Rival ADP has similar thinking. "What employees are expecting in terms of flexibility when it comes to pay is changing," ADP Canada Vice President Khadir Ahmed said at the Payments Canada Summit conference last month. "As employers, (and) as companies that are operating in this digital age, we need to think more expansively about these types of things," he added.
Publicly-traded Paychex still has a low number of corporate clients opting for the earned wage access service, Wade said, but the number who are interested more than doubled between 2018 and last year, according to surveys that Paychex performed, he said. Wade declined to say how many clients have the service. Employers are in the middle of a growth spurt with respect to the earned wage access concept, he said.
No fees in some cases
With Payactiv's service, there is no change in cash flow for the employer. Payactiv provides money to the employee and collects from the employer on its regular payment schedule. The employer and the employee get the service for free if the employee moves the wages to a Payactiv debit card and then Payactiv makes money off the interchange fees when the employee spends the money. If the employee moves the wages to a different card or account, then Payactiv charges a fee from $1 to $1.99 per distribution. Payactiv also lets employees tap their earned wages for payment directly to certain services, like rides from taxi-alternative Uber.

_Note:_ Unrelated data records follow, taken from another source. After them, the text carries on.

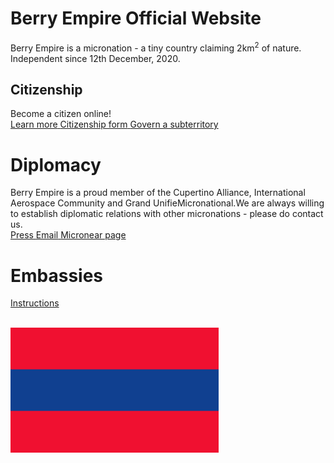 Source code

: # Berry Empire Official Website
Berry Empire is a micronation - a tiny country claiming 2km<sup>2</sup> of nature. Independent since 12th December, 2020.

## Citizenship
Become a citizen online! <br>
<a class="thickbutton thick" href="/citizen/"> <span>Learn more</span> </a>
<a class="thickbutton thick" href="https://docs.google.com/forms/d/e/1FAIpQLSfkJTmNNMBZQjtnY1X0qukH5jc4miOadwbrQjsZ3HqjJVhTfQ/viewform?usp=sf_link"> <span>Citizenship form</span> </a>
<a class="thickbutton thick" href="/law/subterritory.html"> <span>Govern a subterritory</span> </a>

# Diplomacy
Berry Empire is a proud member of the Cupertino Alliance, International Aerospace Community and Grand UnifieMicronational.We are always willing to establish diplomatic relations with other micronations - please do contact us.
<br>
<a class="thickbutton thick" href="/press/"> <span>Press</span> </a>
<a class="thickbutton thick" href="mailto:berryempire@protonmail.com"> <span>Email</span> </a>
<a class="thickbutton thick" target="_blank" href="https://micronear.cupertinoalliance.com/micronation.html?m=RR"> <span>Micronear page</span> </a>

# Embassies
<a class="thickbutton thick" href="/embassy/"> <span>Instructions</span> </a>

<br>
<img src="/images/flag.png" height="200" /> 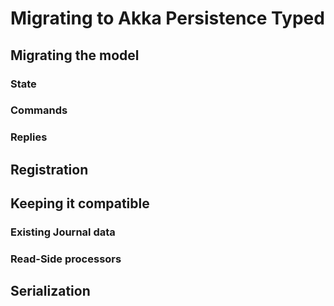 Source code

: # Migrating to Akka Persistence Typed

## Migrating the model
### State
### Commands
### Replies

## Registration

## Keeping it compatible 
### Existing Journal data
### Read-Side processors

## Serialization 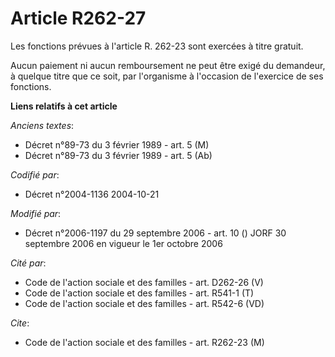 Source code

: # Article R262-27

Les fonctions prévues à l'article R. 262-23 sont exercées à titre gratuit.

Aucun paiement ni aucun remboursement ne peut être exigé du demandeur, à quelque titre que ce soit, par l'organisme à
l'occasion de l'exercice de ses fonctions.

**Liens relatifs à cet article**

_Anciens textes_:

  - Décret n°89-73 du 3 février 1989 - art. 5 (M)
  - Décret n°89-73 du 3 février 1989 - art. 5 (Ab)

_Codifié par_:

  - Décret n°2004-1136 2004-10-21

_Modifié par_:

  - Décret n°2006-1197 du 29 septembre 2006 - art. 10 () JORF 30 septembre 2006 en vigueur le 1er octobre 2006

_Cité par_:

  - Code de l'action sociale et des familles - art. D262-26 (V)
  - Code de l'action sociale et des familles - art. R541-1 (T)
  - Code de l'action sociale et des familles - art. R542-6 (VD)

_Cite_:

  - Code de l'action sociale et des familles - art. R262-23 (M)
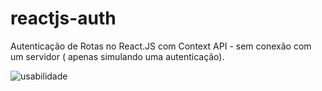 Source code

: # reactjs-auth
Autenticação de Rotas no React.JS com Context API - sem conexão com um servidor ( apenas simulando uma autenticação).

![usabilidade](https://github.com/cassiopieroni/reactjs-auth/blob/master/github/routing.gif)
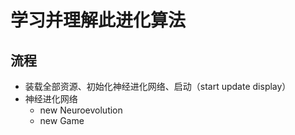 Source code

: # 学习并理解此进化算法

## 流程

- 装载全部资源、初始化神经进化网络、启动（start update display）
- 神经进化网络
  - new Neuroevolution
  - new Game

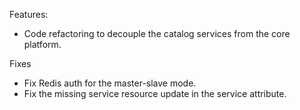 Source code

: 
Features:
* Code refactoring to decouple the catalog services from the core platform.

Fixes
* Fix Redis auth for the master-slave mode.
* Fix the missing service resource update in the service attribute.
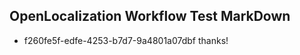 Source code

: ## OpenLocalization Workflow Test MarkDown
* f260fe5f-edfe-4253-b7d7-9a4801a07dbf thanks!

<!--HONumber=Aug16_HO1-->



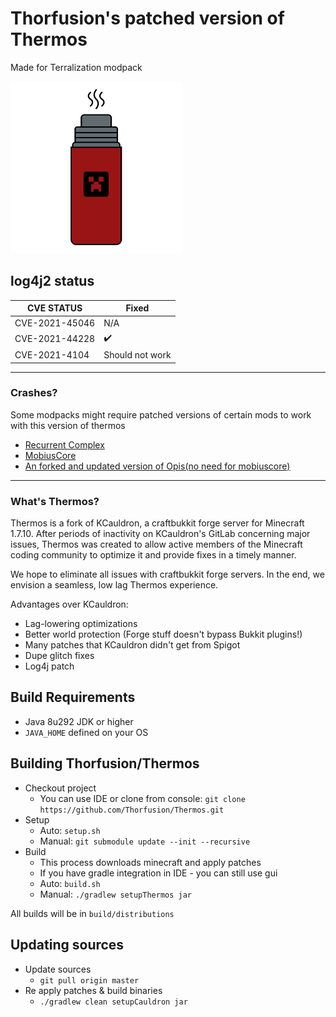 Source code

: # Thorfusion's patched version of Thermos
Made for Terralization modpack

![Thermos](thermos_iconhalfx.png)

## log4j2 status

| CVE STATUS                        | Fixed              |
|-----------------------------------|--------------------|
| CVE-2021-45046                    | N/A                |
| CVE-2021-44228                    | :heavy_check_mark: |
| CVE-2021-4104                     | Should not work    |

---

### Crashes?
Some modpacks might require patched versions of certain mods to work with this version of thermos

+ [Recurrent Complex](https://github.com/Thorfusion/RecurrentComplex)
+ [MobiusCore](https://github.com/Thorfusion/MobiusCoreTH)
+ [An forked and updated version of Opis(no need for mobiuscore)](https://github.com/GTNewHorizons/Opis/releases/tag/1.3.2-mapless)

---

### What's Thermos?
Thermos is a fork of KCauldron, a craftbukkit forge server for Minecraft 1.7.10. After periods of inactivity on KCauldron's GitLab concerning major issues, Thermos was created to allow active members of the Minecraft coding community to optimize it and provide fixes in a timely manner.

We hope to eliminate all issues with craftbukkit forge servers. In the end, we envision a seamless, low lag Thermos experience.

Advantages over KCauldron:
+ Lag-lowering optimizations
+ Better world protection (Forge stuff doesn't bypass Bukkit plugins!)
+ Many patches that KCauldron didn't get from Spigot
+ Dupe glitch fixes
+ Log4j patch

## Build Requirements
* Java 8u292 JDK or higher
* `JAVA_HOME` defined on your OS

## Building Thorfusion/Thermos
* Checkout project
  * You can use IDE or clone from console:
  `git clone https://github.com/Thorfusion/Thermos.git`
* Setup
  * Auto: `setup.sh`
  * Manual:
  `git submodule update --init --recursive`
* Build
  * This process downloads minecraft and apply patches
  * If you have gradle integration in IDE - you can still use gui
  * Auto: `build.sh`
  * Manual:
  `./gradlew setupThermos jar`

All builds will be in `build/distributions`
  
## Updating sources
* Update sources
  * `git pull origin master`
* Re apply patches & build binaries
  * `./gradlew clean setupCauldron jar`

Uber has spearheaded alternative pay models for its own employees, giving them "instant" access to their wages up to five times per day, for free if the wages go to an Uber debit card, potentially including a monthly fee, or for 50 cents per distribution if they are sent to a different debit card or account.
Privately-held Payactiv lured $100 million in financing last year to buttress and expand its operation. Competitors offering their own approaches to upending the standard pay cycle are also attracting money.
On-demand pay fintech DailyPay last month landed $175 million from investors and sourced $325 million in credit capital to fuel its business of enabling employers to let employees pay themselves before the end of a standard pay period. For a $2.99 flat fee, employees can receive payments from what they've earned, or the employer can agree to cover the fee.
Mega-grocer Kroger, Warren Buffet's Berkshire Hathaway conglomerate and healthcare facilities company HCA Healthcare are among the 300 companies that have signed on for DailyPay's services since it was founded in 2016.
The equity investment is fueling further expansion of that core payroll service, and DailyPay's moves into entirely new markets, DailyPay Chief Innovation Officer Jeanniey Walden said in interview last month.
Clair, a fintech that enables employers to pay hourly and gig workers when the employees want, has recently raised $15 million in additional capital, bringing its total funding to $19.5 million. The company partners with human resources tech companies and gig work companies to give workers free access to their earnings before their usual payday. Neither employers not employees pay for the service. Rather, Clair earns revenue under a partnership with Mastercard via a Clair debit card when employees use it to buy goods and services.
Shah believes that within 10 years earned wage access will be widely available, not just for low-wage workers, but also for salaried employees. There is no reason to hold this money, particularly in light of how low interest rates are, and there is so much benefit to companies not holding it, he said. Still, Flamme contends there's no real incentive for white-collar workers to demand such a change or for their employers to shift to it.
If Shah's prediction does materialize, it may be with new regulations or laws aimed at keeping checks on the new pay practices.